§ **WHAT THE EXERCISE ASKS**: Among the following entries, how many lines hold the string "folder"? State only the number.

[DATA UNDER STUDY Boundary: Start]

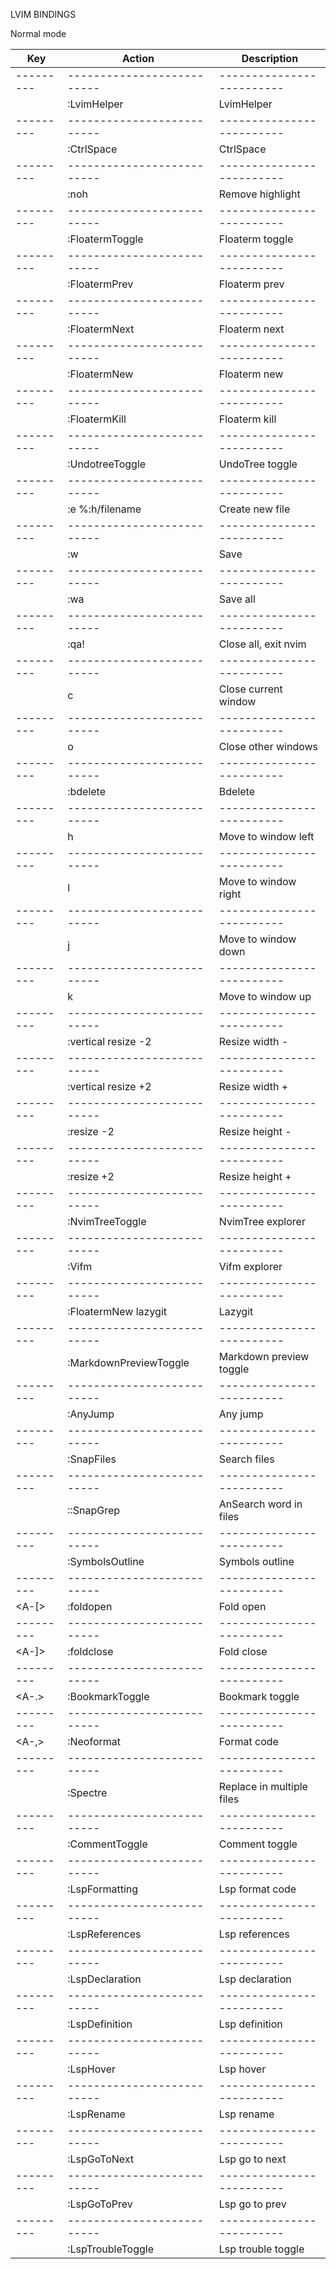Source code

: LVIM BINDINGS

Normal mode

| Key       | Action                     | Description               |
| --------- | -------------------------- | ------------------------- |
| --------- | -------------------------- | ------------------------- |
| <F11>     | :LvimHelper<CR>            | LvimHelper                |
| --------- | -------------------------- | ------------------------- |
| <C-space> | :CtrlSpace<CR>             | CtrlSpace                 |
| --------- | -------------------------- | ------------------------- |
| <Esc>     | <Esc>:noh<CR>              | Remove highlight          |
| --------- | -------------------------- | ------------------------- |
| <F1>      | :FloatermToggle<CR>        | Floaterm toggle           |
| --------- | -------------------------- | ------------------------- |
| <F2>      | :FloatermPrev<CR>          | Floaterm prev             |
| --------- | -------------------------- | ------------------------- |
| <F3>      | :FloatermNext<CR>          | Floaterm next             |
| --------- | -------------------------- | ------------------------- |
| <F4>      | :FloatermNew<CR>           | Floaterm new              |
| --------- | -------------------------- | ------------------------- |
| <F12>     | :FloatermKill<CR>          | Floaterm kill             |
| --------- | -------------------------- | ------------------------- |
| <F5>      | :UndotreeToggle<CR>        | UndoTree toggle           |
| --------- | -------------------------- | ------------------------- |
| <C-n>     | :e %:h/filename<CR>        | Create new file           |
| --------- | -------------------------- | ------------------------- |
| <C-s>     | :w<CR>                     | Save                      |
| --------- | -------------------------- | ------------------------- |
| <C-a>     | :wa<CR>                    | Save all                  |
| --------- | -------------------------- | ------------------------- |
| <C-e>     | :qa!<CR>                   | Close all, exit nvim      |
| --------- | -------------------------- | ------------------------- |
| <C-x>     | <C-w>c                     | Close current window      |
| --------- | -------------------------- | ------------------------- |
| <C-o>     | <C-w>o                     | Close other windows       |
| --------- | -------------------------- | ------------------------- |
| <C-d>     | :bdelete<CR>               | Bdelete                   |
| --------- | -------------------------- | ------------------------- |
| <C-h>     | <C-w>h                     | Move to window left       |
| --------- | -------------------------- | ------------------------- |
| <C-l>     | <C-w>l                     | Move to window right      |
| --------- | -------------------------- | ------------------------- |
| <C-j>     | <C-w>j                     | Move to window down       |
| --------- | -------------------------- | ------------------------- |
| <C-k>     | <C-w>k                     | Move to window up         |
| --------- | -------------------------- | ------------------------- |
| <C-Left>  | :vertical resize -2<CR>    | Resize width -            |
| --------- | -------------------------- | ------------------------- |
| <C-Right> | :vertical resize +2<CR>    | Resize width +            |
| --------- | -------------------------- | ------------------------- |
| <C-Up>    | :resize -2<CR>             | Resize height -           |
| --------- | -------------------------- | ------------------------- |
| <C-Down>  | :resize +2<CR>             | Resize height +           |
| --------- | -------------------------- | ------------------------- |
| <S-x>     | :NvimTreeToggle<CR>        | NvimTree explorer         |
| --------- | -------------------------- | ------------------------- |
| <S-u>     | :Vifm<CR>                  | Vifm explorer             |
| --------- | -------------------------- | ------------------------- |
| <S-l>     | :FloatermNew lazygit<CR>   | Lazygit                   |
| --------- | -------------------------- | ------------------------- |
| <S-m>     | :MarkdownPreviewToggle<CR> | Markdown preview toggle   |
| --------- | -------------------------- | ------------------------- |
| <A-j>     | :AnyJump<CR>               | Any jump                  |
| --------- | -------------------------- | ------------------------- |
| <S-f>     | :SnapFiles<CR>             | Search files              |
| --------- | -------------------------- | ------------------------- |
| <S-t>     | ::SnapGrep<CR>             | AnSearch word in files    |
| --------- | -------------------------- | ------------------------- |
| <A-v>     | :SymbolsOutline<CR>        | Symbols outline           |
| --------- | -------------------------- | ------------------------- |
| <A-[>     | :foldopen<CR>              | Fold open                 |
| --------- | -------------------------- | ------------------------- |
| <A-]>     | :foldclose<CR>             | Fold close                |
| --------- | -------------------------- | ------------------------- |
| <A-.>     | :BookmarkToggle<CR>        | Bookmark toggle           |
| --------- | -------------------------- | ------------------------- |
| <A-,>     | :Neoformat<CR>             | Format code               |
| --------- | -------------------------- | ------------------------- |
| <A-s>     | :Spectre<CR>               | Replace in multiple files |
| --------- | -------------------------- | ------------------------- |
| <A-/>     | :CommentToggle<CR>         | Comment toggle            |
| --------- | -------------------------- | ------------------------- |
| <A-f>     | :LspFormatting<CR>         | Lsp format code           |
| --------- | -------------------------- | ------------------------- |
| <A-g>     | :LspReferences<CR>         | Lsp references            |
| --------- | -------------------------- | ------------------------- |
| <A-d>     | :LspDeclaration<CR>        | Lsp declaration           |
| --------- | -------------------------- | ------------------------- |
| <A-p>     | :LspDefinition<CR>         | Lsp definition            |
| --------- | -------------------------- | ------------------------- |
| <A-h>     | :LspHover<CR>              | Lsp hover                 |
| --------- | -------------------------- | ------------------------- |
| <A-r>     | :LspRename<CR>             | Lsp rename                |
| --------- | -------------------------- | ------------------------- |
| <A-n>     | :LspGoToNext<CR>           | Lsp go to next            |
| --------- | -------------------------- | ------------------------- |
| <A-p>     | :LspGoToPrev<CR>           | Lsp go to prev            |
| --------- | -------------------------- | ------------------------- |
| <A-e>     | :LspTroubleToggle<CR>      | Lsp trouble toggle        |
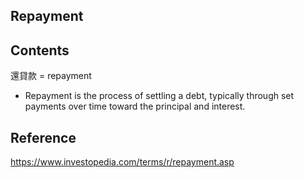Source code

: ## Repayment
## Contents
還貸款 = repayment
- Repayment is the process of settling a debt, typically through set payments over time toward the principal and interest.

## Reference
https://www.investopedia.com/terms/r/repayment.asp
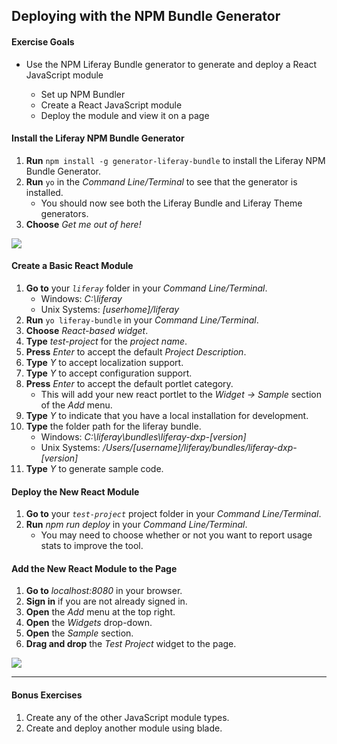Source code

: ## Deploying with the NPM Bundle Generator

<div class="ahead">
<h4>Exercise Goals</h4>
	<ul>
	<li>Use the NPM Liferay Bundle generator to generate and deploy a React JavaScript module</li>
    <ul>
        <li>Set up NPM Bundler</li>
        <li>Create a React JavaScript module</li>
        <li>Deploy the module and view it on a page</li>
    </ul>
</div>

#### Install the Liferay NPM Bundle Generator
1. **Run** `npm install -g generator-liferay-bundle` to install the Liferay NPM Bundle Generator.  
2. **Run** `yo` in the _Command Line/Terminal_ to see that the generator is installed.  
	* You should now see both the Liferay Bundle and Liferay Theme generators.
3. **Choose** _Get me out of here!_

<img src="../images/both-generators.png" style="max-width: 70%">

#### Create a Basic React Module
1. **Go to** your _`liferay`_ folder in your _Command Line/Terminal_.
	* Windows: _C:\liferay_
	* Unix Systems: _[userhome]/liferay_	
2. **Run** `yo liferay-bundle` in your _Command Line/Terminal_.
3. **Choose** _React-based widget_.
4. **Type** _test-project_ for the _project name_.
5. **Press** _Enter_ to accept the default _Project Description_.
6. **Type** _Y_ to accept localization support.
7. **Type** _Y_ to accept configuration support.
8. **Press** _Enter_ to accept the default portlet category.
	* This will add your new react portlet to the _Widget → Sample_ section of the _Add_ menu.
9. **Type** _Y_ to indicate that you have a local installation for development.
10. **Type** the folder path for the liferay bundle.
	* Windows: _C:\liferay\bundles\liferay-dxp-[version]_
	* Unix Systems: _/Users/[username]/liferay/bundles/liferay-dxp-[version]_
11. **Type** _Y_ to generate sample code.

#### Deploy the New React Module
1. **Go to** your _`test-project`_ project folder in your _Command Line/Terminal_.
2. **Run** _npm run deploy_ in your _Command Line/Terminal_.
	* You may need to choose whether or not you want to report usage stats to improve the tool.

#### Add the New React Module to the Page
1. **Go to** _localhost:8080_ in your browser. 
2. **Sign in** if you are not already signed in.
3. **Open** the _Add_ menu at the top right.
4. **Open** the _Widgets_ drop-down.
5. **Open** the _Sample_ section.
6. **Drag and drop** the _Test Project_ widget to the page.

<img src="../images/react-sample-deploy.png" style="max-width: 80%">

---

#### Bonus Exercises
1. Create any of the other JavaScript module types.
2. Create and deploy another module using blade.
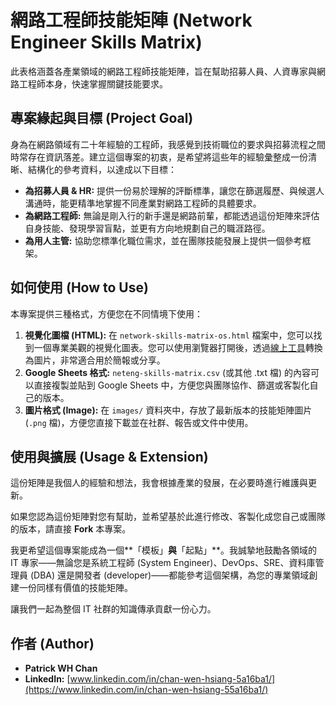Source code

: # 網路工程師技能矩陣 (Network Engineer Skills Matrix)

此表格涵蓋各產業領域的網路工程師技能矩陣，旨在幫助招募人員、人資專家與網路工程師本身，快速掌握關鍵技能要求。

## 專案緣起與目標 (Project Goal)

身為在網路領域有二十年經驗的工程師，我感覺到技術職位的要求與招募流程之間時常存在資訊落差。建立這個專案的初衷，是希望將這些年的經驗彙整成一份清晰、結構化的參考資料，以達成以下目標：

* **為招募人員 & HR:** 提供一份易於理解的評斷標準，讓您在篩選履歷、與候選人溝通時，能更精準地掌握不同產業對網路工程師的具體要求。
* **為網路工程師:** 無論是剛入行的新手還是網路前輩，都能透過這份矩陣來評估自身技能、發現學習盲點，並更有方向地規劃自己的職涯路徑。
* **為用人主管:** 協助您標準化職位需求，並在團隊技能發展上提供一個參考框架。

## 如何使用 (How to Use)

本專案提供三種格式，方便您在不同情境下使用：

1.  **視覺化圖檔 (HTML):** 在 `network-skills-matrix-os.html` 檔案中，您可以找到一個專業美觀的視覺化圖表。您可以使用瀏覽器打開後，透過[線上工具](https://htmlcsstoimage.com/)轉換為圖片，非常適合用於簡報或分享。
2.  **Google Sheets 格式:** `neteng-skills-matrix.csv` (或其他 .txt 檔) 的內容可以直接複製並貼到 Google Sheets 中，方便您與團隊協作、篩選或客製化自己的版本。
3.  **圖片格式 (Image):** 在 `images/` 資料夾中，存放了最新版本的技能矩陣圖片 (`.png` 檔)，方便您直接下載並在社群、報告或文件中使用。

## 使用與擴展 (Usage & Extension)

這份矩陣是我個人的經驗和想法，我會根據產業的發展，在必要時進行維護與更新。

如果您認為這份矩陣對您有幫助，並希望基於此進行修改、客製化成您自己或團隊的版本，請直接 **Fork** 本專案。

我更希望這個專案能成為一個**「模板」**與**「起點」**。我誠摯地鼓勵各領域的 IT 專家——無論您是系統工程師 (System Engineer)、DevOps、SRE、資料庫管理員 (DBA) 還是開發者 (developer)——都能參考這個架構，為您的專業領域創建一份同樣有價值的技能矩陣。

讓我們一起為整個 IT 社群的知識傳承貢獻一份心力。

## 作者 (Author)

* **Patrick WH Chan**
* **LinkedIn:** [www.linkedin.com/in/chan-wen-hsiang-5a16ba1/](https://www.linkedin.com/in/chan-wen-hsiang-55a16ba1/)
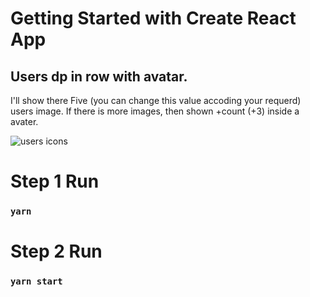 # Getting Started with Create React App

## Users dp in row with avatar.
I'll show there Five (you can change this value accoding your requerd) users image.
If there is more images, then shown +count (+3) inside a avater.

![users icons](https://github.com/AmiPuskar/inRow-Users-DP/assets/78972943/99ccc049-0a22-4f4c-88e7-32ef5f07871e)


# Step 1 Run 
### `yarn`

# Step 2 Run
### `yarn start`

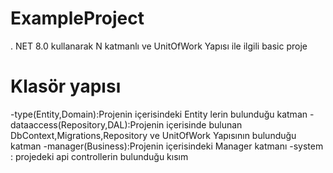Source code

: # ExampleProject
. NET 8.0 kullanarak N katmanlı ve UnitOfWork Yapısı ile ilgili basic proje

# Klasör yapısı
-type(Entity,Domain):Projenin içerisindeki Entity lerin bulunduğu katman
-dataaccess(Repository,DAL):Projenin içerisinde bulunan DbContext,Migrations,Repository ve UnitOfWork Yapısının bulunduğu katman
-manager(Business):Projenin içerisindeki Manager katmanı
-system : projedeki api controllerin bulunduğu kısım
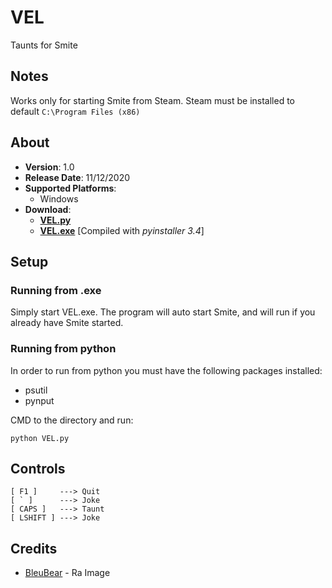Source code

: # VEL
Taunts for Smite
## Notes
Works only for starting Smite from Steam. Steam must be installed to default `C:\Program Files (x86)`
## About
- __Version__: 1.0
- __Release Date__: 11/12/2020
- __Supported Platforms__:
    - Windows
- __Download__:
    - __[VEL.py](https://raw.githubusercontent.com/cyoung502/VEL/main/VEL.py)__
    - __[VEL.exe](https://github.com/cyoung502/VEL/raw/main/dist/VEL.exe)__ [Compiled with _pyinstaller 3.4_]
## Setup
### Running from .exe
Simply start VEL.exe. The program will auto start Smite, and will run if you already have Smite started.
### Running from python
In order to run from python you must have the following packages installed:
- psutil
- pynput

CMD to the directory and run:

    python VEL.py
## Controls
    [ F1 ]     ---> Quit
    [ ` ]      ---> Joke
    [ CAPS ]   ---> Taunt
    [ LSHIFT ] ---> Joke
## Credits
- [BleuBear](https://www.deviantart.com/bleubear) - Ra Image
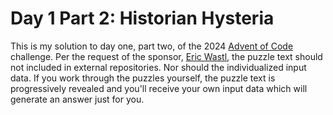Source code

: # Day 1 Part 2: Historian Hysteria

This is my solution to day one, part two, of the 2024 [Advent of Code](https://adventofcode.com/) challenge. Per
the request of the sponsor, [Eric Wastl](https://was.tl/), the puzzle text should not included in external repositories.
Nor should the individualized input data. If you work through the puzzles yourself, the puzzle text is progressively
revealed and you'll receive your own input data which will generate an answer just for you.
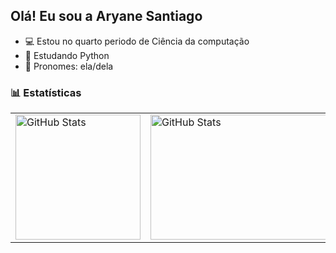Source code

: ## Olá! Eu sou a Aryane Santiago

- 💻 Estou no quarto periodo de Ciência da computação
- 📖 Estudando Python
- 👤 Pronomes: ela/dela


### 📊 Estatísticas

<table>
  <tr>
    <td>
      <img 
        alt="GitHub Stats" 
        height="200" 
        src="https://github-readme-stats.vercel.app/api?username=aryanesantiago&show_icons=true&theme=radical&include_all_commits=true&locale=pt-br" 
      />
    </td>
    <td>
      <img
        alt="GitHub Stats" 
        height="200" 
        width="400"
        src="https://github-readme-stats.vercel.app/api/top-langs/?username=aryanesantiago&theme=radical&layout=compact&custom_title=Tecnologias&langs_count=9" 
      />
    </td>
  </tr>
</table>

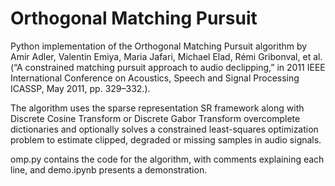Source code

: # Orthogonal Matching Pursuit

Python implementation of the Orthogonal Matching Pursuit algorithm by Amir Adler, Valentin Emiya, Maria Jafari, Michael Elad, Rémi Gribonval, et al. (“A constrained matching pursuit approach to audio declipping,” in
2011 IEEE International Conference on Acoustics, Speech and Signal
Processing ICASSP, May 2011, pp. 329–332.).

The algorithm uses the sparse representation SR framework along with Discrete Cosine Transform or Discrete Gabor Transform overcomplete dictionaries and optionally solves a constrained least-squares optimization problem to estimate clipped, degraded or missing samples in audio signals.

omp.py contains the code for the algorithm, with comments explaining each line, and demo.ipynb presents a demonstration.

[DATA UNDER STUDY Boundary: End]

§ **ANSWER TO THE EXERCISE**: 3